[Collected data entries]
+++

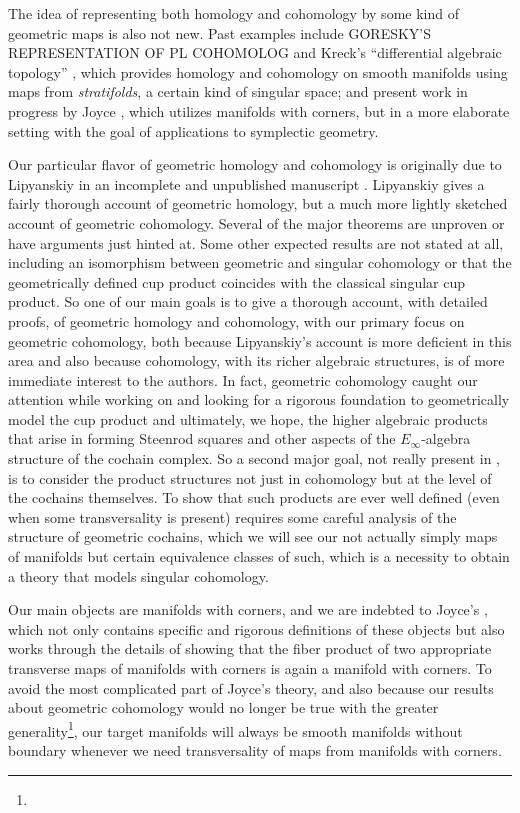 The idea of representing both homology and cohomology by some kind of geometric maps is also not new.
Past examples include GORESKY'S REPRESENTATION OF PL COHOMOLOG and Kreck's ``differential algebraic topology'' \cite{Krec10}, which provides homology and cohomology on smooth manifolds using maps from {\it stratifolds}, a certain kind of singular space; and present work in progress by Joyce \cite{Joyc15}, which utilizes manifolds with corners, but in a more elaborate setting with the goal of applications to symplectic geometry.

Our particular flavor of geometric homology and cohomology is originally due to Lipyanskiy in an incomplete and unpublished manuscript \cite{Lipy14}.
Lipyanskiy gives a fairly thorough account of geometric homology, but a much more lightly sketched account of geometric cohomology.
Several of the major theorems are unproven or have arguments just hinted at.
Some other expected results are not stated at all, including an isomorphism between geometric and singular cohomology or that the geometrically defined cup product coincides with the classical singular cup product.
So one of our main goals is to give a thorough account, with detailed proofs, of geometric homology and cohomology, with our primary focus on geometric cohomology, both because Lipyanskiy's account is more deficient in this area and also because cohomology, with its richer algebraic structures, is of more immediate interest to the authors.
In fact, geometric cohomology caught our attention while working on \cite{FMS-flows} and looking for a rigorous foundation to geometrically model the cup product and ultimately, we hope, the higher algebraic products that arise in forming Steenrod squares and other aspects of the $E_\infty$-algebra structure of the cochain complex.
So a second major goal, not really present in \cite{Lipy14}, is to consider the product structures not just in cohomology but at the level of the cochains themselves.
To show that such products are ever well defined (even when some transversality is present) requires some careful analysis of the structure of geometric cochains, which we will see our not actually simply maps of manifolds but certain equivalence classes of such, which is a necessity to obtain a theory that models singular cohomology.

Our main objects are manifolds with corners, and we are indebted to Joyce's \cite{Joy12}, which not only contains specific and rigorous definitions of these objects but also works through the details of showing that the fiber product of two appropriate transverse maps of manifolds with corners is again a manifold with corners.
To avoid the most complicated part of Joyce's theory, and also because our results about geometric cohomology would no longer be true with the greater generality\footnote{}, our target manifolds will always be smooth manifolds without boundary whenever we need transversality of maps from manifolds with corners.

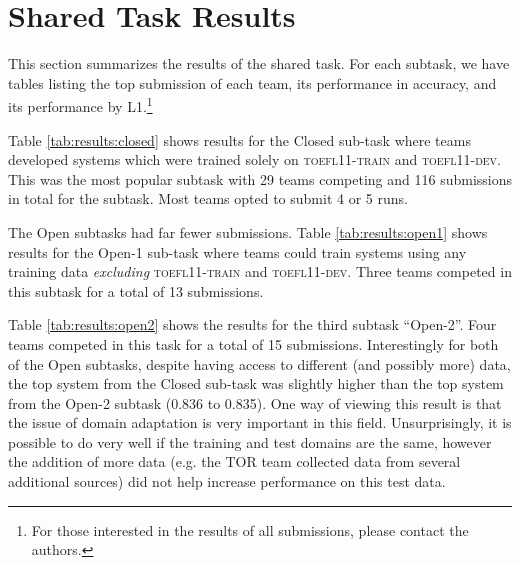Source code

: \documentclass[11pt,letterpaper]{article}
\begin{document}
\section{Shared Task Results}
\label{sec-results}
This section summarizes the results of the shared task.  For each subtask,
we have tables listing the top submission of each team, its performance in
accuracy, and its performance by L1.\footnote{For those interested in
the results of all submissions, please contact the authors.}

Table \ref{tab:results:closed} shows results for the Closed sub-task where teams
developed systems which were trained solely on \textsc{toefl11-train} and \textsc{toefl11-dev}.  This
was the most popular subtask with 29 teams competing and 116 submissions in total
for the subtask.  Most teams opted to submit 4 or 5 runs.



The Open subtasks had far fewer submissions.  Table \ref{tab:results:open1} shows
results for the Open-1 sub-task where teams could train systems using any training
data {\it excluding} \textsc{toefl11-train} and \textsc{toefl11-dev}.  Three teams competed in this
subtask for a total of 13 submissions.

Table \ref{tab:results:open2} shows the results for the third subtask ``Open-2''.  Four
teams competed in this task for a total of 15 submissions.  Interestingly for both
of the Open subtasks, despite having access to different (and possibly more) data, the
top system from the Closed sub-task was slightly higher than the top system from the
Open-2 subtask (0.836 to 0.835).  One way of viewing this result is that %
the issue of domain adaptation is very important in this field. Unsurprisingly, it is possible 
to do very well if the training and test domains are the same, however the addition of more data 
(e.g. the TOR team collected data from several additional sources) did not help increase
performance on this test data. 
\end{document}
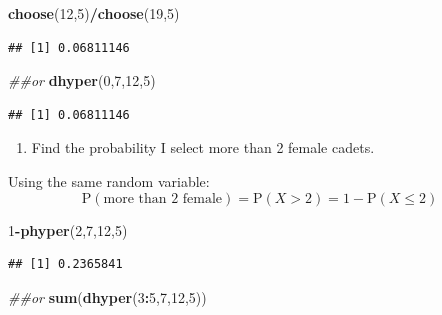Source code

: \documentclass[
]{book}
\newenvironment{Shaded}{\begin{snugshade}}{\end{snugshade}}
\newcommand{\CommentTok}[1]{\textcolor[rgb]{0.56,0.35,0.01}{\textit{#1}}}
\newcommand{\DecValTok}[1]{\textcolor[rgb]{0.00,0.00,0.81}{#1}}
\newcommand{\KeywordTok}[1]{\textcolor[rgb]{0.13,0.29,0.53}{\textbf{#1}}}
\newcommand{\NormalTok}[1]{#1}
\newcommand{\OperatorTok}[1]{\textcolor[rgb]{0.81,0.36,0.00}{\textbf{#1}}}
\providecommand{\tightlist}{%
  \setlength{\itemsep}{0pt}\setlength{\parskip}{0pt}}
\begin{document}
\begin{Shaded}
\begin{Highlighting}[]
\KeywordTok{choose}\NormalTok{(}\DecValTok{12}\NormalTok{,}\DecValTok{5}\NormalTok{)}\OperatorTok{/}\KeywordTok{choose}\NormalTok{(}\DecValTok{19}\NormalTok{,}\DecValTok{5}\NormalTok{)}
\end{Highlighting}
\end{Shaded}

\begin{verbatim}
## [1] 0.06811146
\end{verbatim}

\begin{Shaded}
\begin{Highlighting}[]
\CommentTok{##or}
\KeywordTok{dhyper}\NormalTok{(}\DecValTok{0}\NormalTok{,}\DecValTok{7}\NormalTok{,}\DecValTok{12}\NormalTok{,}\DecValTok{5}\NormalTok{)}
\end{Highlighting}
\end{Shaded}

\begin{verbatim}
## [1] 0.06811146
\end{verbatim}

\begin{enumerate}
\def\labelenumi{\alph{enumi}.}
\setcounter{enumi}{1}
\tightlist
\item
  Find the probability I select more than 2 female cadets.
\end{enumerate}

Using the same random variable:
\[
\mbox{P}(\mbox{more than 2 female})=\mbox{P}(X>2)=1-\mbox{P}(X\leq 2)
\]

\begin{Shaded}
\begin{Highlighting}[]
\DecValTok{1}\OperatorTok{-}\KeywordTok{phyper}\NormalTok{(}\DecValTok{2}\NormalTok{,}\DecValTok{7}\NormalTok{,}\DecValTok{12}\NormalTok{,}\DecValTok{5}\NormalTok{)}
\end{Highlighting}
\end{Shaded}

\begin{verbatim}
## [1] 0.2365841
\end{verbatim}

\begin{Shaded}
\begin{Highlighting}[]
\CommentTok{##or}
\KeywordTok{sum}\NormalTok{(}\KeywordTok{dhyper}\NormalTok{(}\DecValTok{3}\OperatorTok{:}\DecValTok{5}\NormalTok{,}\DecValTok{7}\NormalTok{,}\DecValTok{12}\NormalTok{,}\DecValTok{5}\NormalTok{))}
\end{Highlighting}
\end{Shaded}
\end{document}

+++

Only the entries themselves should be output, word for word, with all pictures omitted.

 The idea of representing both homology and cohomology by some kind of geometric maps is also not new.
Past examples include GORESKY'S REPRESENTATION OF PL COHOMOLOG and Kreck's ``differential algebraic topology'' \cite{Krec10}, which provides homology and cohomology on smooth manifolds using maps from {\it stratifolds}, a certain kind of singular space; and present work in progress by Joyce \cite{Joyc15}, which utilizes manifolds with corners, but in a more elaborate setting with the goal of applications to symplectic geometry.

Our particular flavor of geometric homology and cohomology is originally due to Lipyanskiy in an incomplete and unpublished manuscript \cite{Lipy14}.
Lipyanskiy gives a fairly thorough account of geometric homology, but a much more lightly sketched account of geometric cohomology.
Several of the major theorems are unproven or have arguments just hinted at.
Some other expected results are not stated at all, including an isomorphism between geometric and singular cohomology or that the geometrically defined cup product coincides with the classical singular cup product.
So one of our main goals is to give a thorough account, with detailed proofs, of geometric homology and cohomology, with our primary focus on geometric cohomology, both because Lipyanskiy's account is more deficient in this area and also because cohomology, with its richer algebraic structures, is of more immediate interest to the authors.
In fact, geometric cohomology caught our attention while working on \cite{FMS-flows} and looking for a rigorous foundation to geometrically model the cup product and ultimately, we hope, the higher algebraic products that arise in forming Steenrod squares and other aspects of the $E_\infty$-algebra structure of the cochain complex.
So a second major goal, not really present in \cite{Lipy14}, is to consider the product structures not just in cohomology but at the level of the cochains themselves.
To show that such products are ever well defined (even when some transversality is present) requires some careful analysis of the structure of geometric cochains, which we will see our not actually simply maps of manifolds but certain equivalence classes of such, which is a necessity to obtain a theory that models singular cohomology.

Our main objects are manifolds with corners, and we are indebted to Joyce's \cite{Joy12}, which not only contains specific and rigorous definitions of these objects but also works through the details of showing that the fiber product of two appropriate transverse maps of manifolds with corners is again a manifold with corners.
To avoid the most complicated part of Joyce's theory, and also because our results about geometric cohomology would no longer be true with the greater generality\footnote{}, our target manifolds will always be smooth manifolds without boundary whenever we need transversality of maps from manifolds with corners.

Source code

: \documentclass[11pt,letterpaper]{article}
\begin{document}
\section{Shared Task Results}
\label{sec-results}
This section summarizes the results of the shared task.  For each subtask,
we have tables listing the top submission of each team, its performance in
accuracy, and its performance by L1.\footnote{For those interested in
the results of all submissions, please contact the authors.}

Table \ref{tab:results:closed} shows results for the Closed sub-task where teams
developed systems which were trained solely on \textsc{toefl11-train} and \textsc{toefl11-dev}.  This
was the most popular subtask with 29 teams competing and 116 submissions in total
for the subtask.  Most teams opted to submit 4 or 5 runs.



The Open subtasks had far fewer submissions.  Table \ref{tab:results:open1} shows
results for the Open-1 sub-task where teams could train systems using any training
data {\it excluding} \textsc{toefl11-train} and \textsc{toefl11-dev}.  Three teams competed in this
subtask for a total of 13 submissions.

Table \ref{tab:results:open2} shows the results for the third subtask ``Open-2''.  Four
teams competed in this task for a total of 15 submissions.  Interestingly for both
of the Open subtasks, despite having access to different (and possibly more) data, the
top system from the Closed sub-task was slightly higher than the top system from the
Open-2 subtask (0.836 to 0.835).  One way of viewing this result is that %
the issue of domain adaptation is very important in this field. Unsurprisingly, it is possible 
to do very well if the training and test domains are the same, however the addition of more data 
(e.g. the TOR team collected data from several additional sources) did not help increase
performance on this test data. 
\end{document}
Source code

: \documentclass[
]{book}
\newenvironment{Shaded}{\begin{snugshade}}{\end{snugshade}}
\newcommand{\CommentTok}[1]{\textcolor[rgb]{0.56,0.35,0.01}{\textit{#1}}}
\newcommand{\DecValTok}[1]{\textcolor[rgb]{0.00,0.00,0.81}{#1}}
\newcommand{\KeywordTok}[1]{\textcolor[rgb]{0.13,0.29,0.53}{\textbf{#1}}}
\newcommand{\NormalTok}[1]{#1}
\newcommand{\OperatorTok}[1]{\textcolor[rgb]{0.81,0.36,0.00}{\textbf{#1}}}
\providecommand{\tightlist}{%
  \setlength{\itemsep}{0pt}\setlength{\parskip}{0pt}}
\begin{document}
\begin{Shaded}
\begin{Highlighting}[]
\KeywordTok{choose}\NormalTok{(}\DecValTok{12}\NormalTok{,}\DecValTok{5}\NormalTok{)}\OperatorTok{/}\KeywordTok{choose}\NormalTok{(}\DecValTok{19}\NormalTok{,}\DecValTok{5}\NormalTok{)}
\end{Highlighting}
\end{Shaded}

\begin{verbatim}
## [1] 0.06811146
\end{verbatim}

\begin{Shaded}
\begin{Highlighting}[]
\CommentTok{##or}
\KeywordTok{dhyper}\NormalTok{(}\DecValTok{0}\NormalTok{,}\DecValTok{7}\NormalTok{,}\DecValTok{12}\NormalTok{,}\DecValTok{5}\NormalTok{)}
\end{Highlighting}
\end{Shaded}

\begin{verbatim}
## [1] 0.06811146
\end{verbatim}

\begin{enumerate}
\def\labelenumi{\alph{enumi}.}
\setcounter{enumi}{1}
\tightlist
\item
  Find the probability I select more than 2 female cadets.
\end{enumerate}

Using the same random variable:
\[
\mbox{P}(\mbox{more than 2 female})=\mbox{P}(X>2)=1-\mbox{P}(X\leq 2)
\]

\begin{Shaded}
\begin{Highlighting}[]
\DecValTok{1}\OperatorTok{-}\KeywordTok{phyper}\NormalTok{(}\DecValTok{2}\NormalTok{,}\DecValTok{7}\NormalTok{,}\DecValTok{12}\NormalTok{,}\DecValTok{5}\NormalTok{)}
\end{Highlighting}
\end{Shaded}

\begin{verbatim}
## [1] 0.2365841
\end{verbatim}

\begin{Shaded}
\begin{Highlighting}[]
\CommentTok{##or}
\KeywordTok{sum}\NormalTok{(}\KeywordTok{dhyper}\NormalTok{(}\DecValTok{3}\OperatorTok{:}\DecValTok{5}\NormalTok{,}\DecValTok{7}\NormalTok{,}\DecValTok{12}\NormalTok{,}\DecValTok{5}\NormalTok{))}
\end{Highlighting}
\end{Shaded}
\end{document}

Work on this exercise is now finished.